### [Task input]
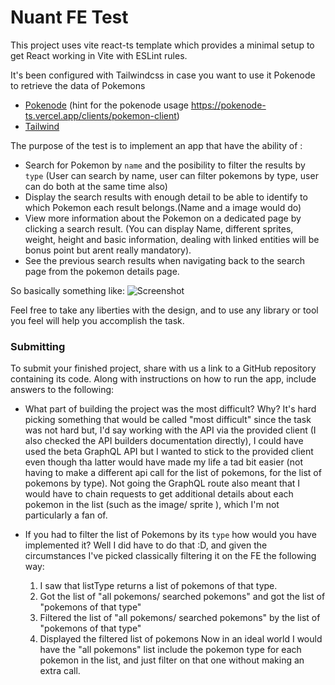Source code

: # Nuant FE Test

This project uses vite react-ts template which provides a minimal setup to get React working in Vite with ESLint rules.

It's been configured with Tailwindcss in case you want to use it Pokenode to retrieve the data of Pokemons

- [Pokenode](https://pokenode-ts.vercel.app/) (hint for the pokenode usage https://pokenode-ts.vercel.app/clients/pokemon-client)
- [Tailwind](https://tailwindcss.com/)

The purpose of the test is to implement an app that have the ability of :

- Search for Pokemon by `name` and the posibility to filter the results by `type`
  (User can search by name, user can filter pokemons by type, user can do both at the same time also)
- Display the search results with enough detail to be able to identify to which Pokemon each result belongs.(Name and a image would do)
- View more information about the Pokemon on a dedicated page by clicking a search result. (You can display Name, different sprites, weight, height and basic information, dealing with linked entities will be bonus point but arent really mandatory).
- See the previous search results when navigating back to the search page from the pokemon details page.

So basically something like:
![Screenshot](screenshot.png)

Feel free to take any liberties with the design, and to use any library or tool you feel will help you accomplish the task.

### Submitting

To submit your finished project, share with us a link to a GitHub repository containing its code. Along with instructions on how to run the app, include answers to the following:

- What part of building the project was the most difficult? Why?
  It's hard picking something that would be called "most difficult" since the task was not hard but, I'd say working with the API via the provided client (I also checked the API builders documentation directly), I could have used the beta GraphQL API but I wanted to stick to the provided client even though tha latter would have made my life a tad bit easier (not having to make a different api call for the list of pokemons, for the list of pokemons by type). Not going the GraphQL route also meant that I would have to chain requests to get additional details about each pokemon in the list (such as the image/ sprite ), which I'm not particularly a fan of.

- If you had to filter the list of Pokemons by its `type` how would you have implemented it?
  Well I did have to do that :D, and given the circumstances I've picked classically filtering it on the FE the following way:
  1. I saw that listType returns a list of pokemons of that type.
  2. Got the list of "all pokemons/ searched pokemons" and got the list of "pokemons of that type"
  3. Filtered the list of "all pokemons/ searched pokemons" by the list of "pokemons of that type"
  4. Displayed the filtered list of pokemons
     Now in an ideal world I would have the "all pokemons" list include the pokemon type for each pokemon in the list, and just filter on that one without making an extra call.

### [Problem to solve]
Number of lines above with the word "https": state it alone.

### [Answer space]
2